Stress releases hormones into your bloodstream in order to speed up or alter your body’s normal functions to make you better able to deal with the stressor. Your body normally filters these stress hormones out of your bloodstream after a stressful incident.
Stress over a long period of time can cause these stress hormones to build up in your system and will trigger headaches and even migraines. The easiest way to treat these headaches is to find a dark, quiet place to lay down and relax for a bit. Finding healthy ways to deal with long term stress is important, as stress is a contributing factor to things like heart disease and stroke.
4. Skin Problems
People have associated skin rashes and acne with the buildup of toxins in your system. Rashes stem from contact with toxins outside your skin (Poison ivy), your body’s attempt to fight off infectious diseases or fungus (Chicken Pox or Athlete’s foot), or from an allergy to something in your environment.
Contrary to popular belief, when you sweat, the only things you excrete are water and salt from your sweat glands, and the salt is typically reabsorbed into the body. Acne is a condition when oil and bacteria clog up the oil glands attached to hair follicles and cause them to swell. When your body produces too much of this oil, and/or dead skin cells, they can plug the oil gland and create a breeding ground for bacteria.
5. White And/Or Yellow Tongue
A discolored tongue is known as a sign of high levels of toxins in your body. In reality, a “white tongue” is a harmless buildup of dead skin cells, food debris and the mouth’s normal bacteria. But, a white tongue can be a sign of infection or certain precancerous conditions. Yellow tongue is associated with liver disease, if there is also jaundice of the skin and eyes, and could be an indicator of liver or gall bladder diseases.
6. Belly Fat
A recent study in Sweden found a link between the common environmental toxin PCB (polychlorinated biphenyl) and belly fat. This toxin is said to increase the rate at which the body stores belly fat. Belly fat lies close to the vital organs and floods the bloodstream with free fatty acids. This contributes to insulin resistance, arterial dysfunction, liver disease and other issues. The best way to detox your body is to exercise regularly, eat healthier foods and smaller portions, get some sun, and get better sleep.
7. Feeling Hot
Hot flashes are due to hormonal changes most commonly associated with menopause. Fever is your body’s attempt to kill off invading microorganisms. Feeling hot is not due to a buildup of toxins. And, the idea that you could sweat toxins out of your system is simply untrue. Your sweat is almost entirely made up of water and salt.

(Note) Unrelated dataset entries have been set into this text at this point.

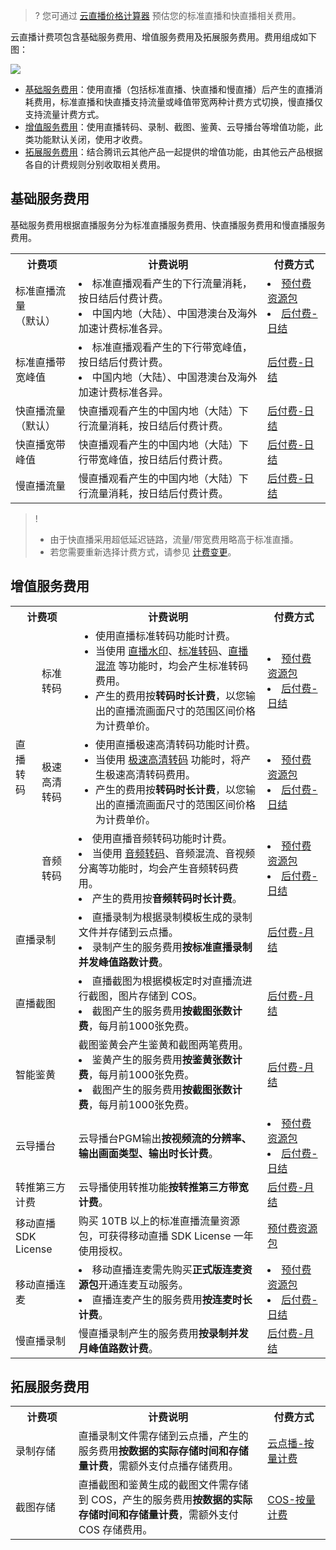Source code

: >? 您可通过 [云直播价格计算器](https://buy.cloud.tencent.com/price/css/calculator) 预估您的标准直播和快直播相关费用。

云直播计费项包含基础服务费用、增值服务费用及拓展服务费用。费用组成如下图：

![](https://main.qcloudimg.com/raw/84b277eb230af495531a9d5b96efa3b2.svg)


- [基础服务费用](#base)：使用直播（包括标准直播、快直播和慢直播）后产生的直播消耗费用，标准直播和快直播支持流量或峰值带宽两种计费方式切换，慢直播仅支持流量计费方式。
- [增值服务费用](#appreciation)：使用直播转码、录制、截图、鉴黄、云导播台等增值功能，此类功能默认关闭，使用才收费。
- [拓展服务费用](#extensions)：结合腾讯云其他产品一起提供的增值功能，由其他云产品根据各自的计费规则分别收取相关费用。

[](id:base)

## 基础服务费用

基础服务费用根据直播服务分为标准直播服务费用、快直播服务费用和慢直播服务费用。

<table>
<tr><th width="20%">计费项</th><th width="60%">计费说明</th><th>付费方式</th></tr>
<tr>
<td>标准直播流量<br>（默认）</td>
<td>
<li/>标准直播观看产生的下行流量消耗，按日结后付费计费。
<li/>中国内地（大陆）、中国港澳台及海外加速计费标准各异。
</td>
<td>
<li><a href="https://cloud.tencent.com/document/product/267/34174#live_pag">预付费资源包</a></li>
<li><a href="https://cloud.tencent.com/document/product/267/34175#flow">后付费-日结</a></li>
</td>
</tr><tr>
<td>标准直播带宽峰值</td>
<td>
<li/>标准直播观看产生的下行带宽峰值，按日结后付费计费。
<li/>中国内地（大陆）、中国港澳台及海外加速计费标准各异。
</td>
<td><a href="https://cloud.tencent.com/document/product/267/34175#bandwidth">后付费-日结</a></td>
</tr><tr>
<td>快直播流量<br>（默认）</td>
<td>快直播观看产生的中国内地（大陆）下行流量消耗，按日结后付费计费。</td>
<td><a href="https://cloud.tencent.com/document/product/267/39136#flow">后付费-日结</a></td>
</tr><tr>
<td>快直播宽带峰值</td>
<td>快直播观看产生的中国内地（大陆）下行带宽峰值，按日结后付费计费。</td>
<td><a href="https://cloud.tencent.com/document/product/267/39136#bandwidth">后付费-日结</a></td>
</tr><tr>
<td>慢直播流量</td>
<td>慢直播观看产生的中国内地（大陆）下行流量消耗，按日结后付费计费。</td>
<td><a href="https://cloud.tencent.com/document/product/267/39137">后付费-日结</a></td>
</tr></table>

>! 
>- 由于快直播采用超低延迟链路，流量/带宽费用略高于标准直播。
>- 若您需要重新选择计费方式，请参见 [计费变更](https://cloud.tencent.com/document/product/267/32712)。  


[](id:appreciation)

## 增值服务费用

<table>
<tr><th colspan=2 width="20%">计费项</th><th width="60%">计费说明</th><th>付费方式</th></tr>
<tr>
<td rowspan=3>直播转码</td>
<td>标准转码</td>
<td><ul style="margin:0">
<li/>使用直播标准转码功能时计费。
<li/>当使用 <a href="https://cloud.tencent.com/document/product/267/35253">直播水印</a>、<a href="https://cloud.tencent.com/document/product/267/20385#C_trans">标准转码</a>、<a href="https://cloud.tencent.com/document/product/267/45566">直播混流</a> 等功能时，均会产生标准转码费用。
<li/>产生的费用按<b>转码时长计费</b>，以您输出的直播流画面尺寸的范围区间价格为计费单价。
</ul></td>
<td>
  <li><a href="https://cloud.tencent.com/document/product/267/34174#standard_pag">预付费资源包</a></li>
  <li><a href="https://cloud.tencent.com/document/product/267/39889#n_trans">后付费-日结</a></li></ul>
</td>
</tr><tr>
<td>极速高清转码</td>
<td><ul style="margin:0">
<li/>使用直播极速高清转码功能时计费。
<li/>当使用 <a href="https://cloud.tencent.com/document/product/267/20385#C_topspeed">极速高清转码</a> 功能时，将产生极速高清转码费用。
<li/>产生的费用按<b>转码时长计费</b>，以您输出的直播流画面尺寸的范围区间价格为计费单价。
</ul><td>
<li><a href="https://cloud.tencent.com/document/product/267/34174#topspeed_pag">预付费资源包</a></li>
<li><a href="https://cloud.tencent.com/document/product/267/39889#s_trans">后付费-日结</a></li></td>
</tr><tr>
<td>音频转码</td>
<td>
<li/>使用直播音频转码功能时计费。
<li/>当使用 <a href="https://cloud.tencent.com/document/product/267/20385#C_audio">音频转码</a>、音频混流、音视频分离等功能时，均会产生音频转码费用。
<li/>产生的费用按<b>音频转码时长计费</b>。
<td>
<li><a href="https://cloud.tencent.com/document/product/267/34174#standard_pag">预付费资源包</a></li>
<li><a href="https://cloud.tencent.com/document/product/267/39889#a_trans">后付费-日结</a></li></td>
</tr><tr>
  <td colspan=2>直播录制</td>
  <td>
    <li>直播录制为根据录制模板生成的录制文件并存储到云点播。</li>
    <li>录制产生的服务费用<b>按标准直播录制并发峰值路数计费</b>。</li>
  </td>
<td><a href="https://cloud.tencent.com/document/product/267/52708">后付费-月结</a></td>
</tr><tr>
<td colspan=2>直播截图</td>
<td>
  <li>直播截图为根据模板定时对直播流进行截图，图片存储到 COS。</li>
  <li>截图产生的服务费用<b>按截图张数计费</b>，每月前1000张免费。</li>
</td>
<td><a href="https://cloud.tencent.com/document/product/267/39172">后付费-月结</a></td>
</tr><tr>
  <td colspan=2>智能鉴黄</td>
  <td>截图鉴黄会产生鉴黄和截图两笔费用。
    <li>鉴黄产生的服务费用<b>按鉴黄张数计费</b>，每月前1000张免费。</li>
    <li>截图产生的服务费用<b>按截图张数计费</b>，每月前1000张免费。</li>
</td>
<td><a href="https://cloud.tencent.com/document/product/267/52707">后付费-月结</a></td>
</tr><tr>
<td colspan=2>云导播台</td>
<td>云导播台PGM输出<strong>按视频流的分辨率、输出画面类型、输出时长计费</strong>。</td><td>
<li><a href="https://cloud.tencent.com/document/product/267/42166#director">预付费资源包</a></li>
<li><a href="https://cloud.tencent.com/document/product/267/42166#duration">后付费-日结</a></li>
</td>
</tr><tr>
<td colspan=2>转推第三方计费</td>
<td>云导播使用转推功能<strong>按转推第三方带宽计费</strong>。</td>
<td><a href="https://cloud.tencent.com/document/product/267/42166#push">后付费-月结</a></td>
</tr><tr>
<td colspan=2> 移动直播 SDK  License</td>
<td>购买 10TB 以上的标准直播流量资源包，可获得移动直播 SDK License 一年使用授权。</td>
<td><a href="https://cloud.tencent.com/document/product/267/34174#live_pag">预付费资源包</a></td>
</tr><tr>
<td colspan=2>移动直播连麦</td>
<td><li>移动直播连麦需先购买<b>正式版连麦资源包</b>开通连麦互动服务。</li><li>直播连麦产生的服务费用<b>按连麦时长计费</b>。</li></td>
<td>
<li><a href="https://cloud.tencent.com/document/product/267/34174#mobilelive_pag">预付费资源包</a></li>
<li><a href="https://cloud.tencent.com/document/product/267/52714">后付费-日结</a></li></td>
</tr><tr>
<td colspan=2>慢直播录制</td>
<td>慢直播录制产生的服务费用<strong>按录制并发月峰值路数计费</strong>。</td>
<td><a href="https://cloud.tencent.com/document/product/267/39171">后付费-月结</a></td>
</tr>
</table>


[](id:extensions)

## 拓展服务费用

<table>
<tr><th width="20%">计费项</th><th width="60%">计费说明</th><th>付费方式</th></tr>
<tr>
<td>录制存储</td>
<td>直播录制文件需存储到云点播，产生的服务费用<b>按数据的实际存储时间和存储量计费</b>，需额外支付点播存储费用。</td>
<td><a href="https://cloud.tencent.com/document/product/266/14667#storage_page">云点播-按量计费</a></td>
</tr><tr>
<td>截图存储</td>
<td>直播截图和鉴黄生成的截图文件需存储到 COS，产生的服务费用<strong>按数据的实际存储时间和存储量计费</strong>，需额外支付 COS 存储费用。</td>
<td><a href="https://cloud.tencent.com/document/product/436/36522">COS-按量计费</a></td>
</tr></table>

Using excessive sweating to try and detoxify your system will only cause your kidneys to retain water and, therefore, retain any toxins the kidneys were attempting to filter out of your body.
The best way to detox your body is by eating a healthy diet of fruits, vegetables and lean protein, exercising four hours per week and getting plenty of rest and sunshine. The Mayo Clinic says that most people feel better after “detox diets” because they have eliminated unhealthy foods from their diet high in solid fats and sugar.
They also advise that fasting, common of such “detox diets” can lead to vitamin and mineral deficiencies while colon cleansing can lead to nausea, vomiting, cramping and bloating, which could cause dehydration.
Your body is very good at filtering out toxins from your environment, but poor eating habits, little exercise and actual toxins, like alcohol and smoking, can cripple your body’s natural filtration system. If your body was truly overloaded with toxins, you would most likely be hospitalized or dead.